腰痛と坐骨神経痛

腰痛と坐骨神経痛

腰痛と坐骨神経痛の違いではっきりとしていることは、腰痛は腰とお尻にのみ痛みや重さがを感じますが、坐骨神経痛はお尻や下肢に痛みやしびれ、つっぱり感が出ることです。
坐骨神経痛と腰痛が同時にでる場合もあります。

坐骨神経痛の症状は、臀部と下肢にでるのが特徴ですが、臀部については、仙骨(骨盤上部中央)や坐骨の極めて近いあたりに凝りが現れ、その凝った部分がつっぱったり痺れたりします。

下肢については大腿部後部中央ラインと外側、のスジが固くなりつっぱり感や、痺れが現れます。

急性の場合は、歩く事は勿論、座ることもできなくなり、また、痛みがひどくなると夜も眠れなくなることもあります。

仙骨や坐骨の周辺に凝りが現れると、下肢にも凝りのラインができ出来て、そのラインに沿って痛み、つっぱり、しびれが現れてきます。

これは、椅子に座っていると痛くなるタイプの坐骨神経痛で、立っていたり歩いているときはあまり痛みを感じないのですが、座るとこれらの症状がでてくるのが特徴です。

しばらく歩いていると、痛みやつっぱり感で歩けなくなる、しかし、数分間しゃがんでいると歩けるようになるのは、いわゆる「間欠性破行」です。

第4腰椎と第5腰椎の間、もしくは第5腰椎と第1仙椎の間が狭くなり脊椎間の狭窄が起こると、間欠性破行が現れます。このときも臀部に凝りの症状が現れます。

足底や足指、下腿外側(くるぶしの上方ライン)にしびれが出るのも腰からでる坐骨神経が圧迫されて現れる症状です。

椅子に座っていると痛くなるばあいの治療法は、臀部の凝りをゆるめるのが基本で、温熱療法や鍼灸治療が有効であることが多いでしょう。

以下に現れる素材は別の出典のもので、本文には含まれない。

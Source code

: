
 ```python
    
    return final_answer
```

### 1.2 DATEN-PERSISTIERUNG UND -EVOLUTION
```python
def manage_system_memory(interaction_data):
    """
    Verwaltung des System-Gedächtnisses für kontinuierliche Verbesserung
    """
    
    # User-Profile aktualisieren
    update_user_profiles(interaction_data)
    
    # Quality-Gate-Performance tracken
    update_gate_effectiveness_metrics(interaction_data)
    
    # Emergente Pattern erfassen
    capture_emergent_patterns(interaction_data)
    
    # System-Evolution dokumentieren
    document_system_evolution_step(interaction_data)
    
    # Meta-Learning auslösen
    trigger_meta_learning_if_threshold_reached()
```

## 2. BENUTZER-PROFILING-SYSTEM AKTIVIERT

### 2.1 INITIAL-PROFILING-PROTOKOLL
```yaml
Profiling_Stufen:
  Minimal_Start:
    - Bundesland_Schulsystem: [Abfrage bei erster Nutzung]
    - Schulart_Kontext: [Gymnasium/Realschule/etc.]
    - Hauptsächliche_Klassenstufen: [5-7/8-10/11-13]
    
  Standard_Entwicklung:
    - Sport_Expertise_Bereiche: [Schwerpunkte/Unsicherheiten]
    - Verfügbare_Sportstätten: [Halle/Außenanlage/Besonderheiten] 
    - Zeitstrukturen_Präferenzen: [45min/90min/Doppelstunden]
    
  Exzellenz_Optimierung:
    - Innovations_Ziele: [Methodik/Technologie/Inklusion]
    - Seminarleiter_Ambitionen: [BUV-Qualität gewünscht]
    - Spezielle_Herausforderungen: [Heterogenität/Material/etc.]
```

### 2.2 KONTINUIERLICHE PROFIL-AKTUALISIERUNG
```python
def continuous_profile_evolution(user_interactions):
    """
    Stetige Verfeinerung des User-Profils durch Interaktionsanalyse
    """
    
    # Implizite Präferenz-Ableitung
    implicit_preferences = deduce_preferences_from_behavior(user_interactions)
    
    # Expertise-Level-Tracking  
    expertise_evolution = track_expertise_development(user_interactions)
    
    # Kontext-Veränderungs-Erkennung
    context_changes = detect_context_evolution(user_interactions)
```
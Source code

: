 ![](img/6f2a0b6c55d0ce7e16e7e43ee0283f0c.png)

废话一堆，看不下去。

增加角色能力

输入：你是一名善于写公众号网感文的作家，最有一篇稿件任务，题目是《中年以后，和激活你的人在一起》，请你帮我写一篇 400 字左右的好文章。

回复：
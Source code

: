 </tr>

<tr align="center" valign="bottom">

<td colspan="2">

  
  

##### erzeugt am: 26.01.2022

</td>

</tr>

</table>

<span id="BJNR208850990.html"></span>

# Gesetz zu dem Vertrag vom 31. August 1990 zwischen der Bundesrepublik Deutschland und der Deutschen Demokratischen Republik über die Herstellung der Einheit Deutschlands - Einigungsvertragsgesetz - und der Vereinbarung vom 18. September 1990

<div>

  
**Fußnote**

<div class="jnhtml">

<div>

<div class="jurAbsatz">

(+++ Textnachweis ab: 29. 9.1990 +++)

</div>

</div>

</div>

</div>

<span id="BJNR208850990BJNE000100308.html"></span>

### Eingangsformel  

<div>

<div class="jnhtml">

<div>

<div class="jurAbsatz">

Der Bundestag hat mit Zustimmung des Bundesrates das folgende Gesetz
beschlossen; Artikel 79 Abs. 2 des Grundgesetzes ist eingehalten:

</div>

痛みの原因が腰椎に起因している、椎間板ヘルニアや、脊柱管狭窄症、腰椎すべり症などの場合には、それぞれの疾患によって治療の方法が変わることがありますので、先ずは原因疾患が何であるかを判断することが重要です。

坐骨神経痛は腰椎が悪いのだからといって、腰椎を治療すると、よけい悪くなる事があります。特に腰椎まわりに炎症があるときは、よけい痛みやつっぱりがひどくなりので、注意が必要です。

痛みによっては、腰・股関節の柔軟性が損なわれている場合もあります。
ある程度痛みが軽減してくると、ストレッチ・温熱療法を実施し、腰部、股関節の柔軟性の向上を目指します。

また下肢にシビレやつっぱりがでていると、下肢のコリがでているところに治療を行おうとしますが、これは効果はありません。

臀部の凝りが原因で出てきている坐骨神経は、臀部の凝りを解消しなければ痛みが軽減されることはありません。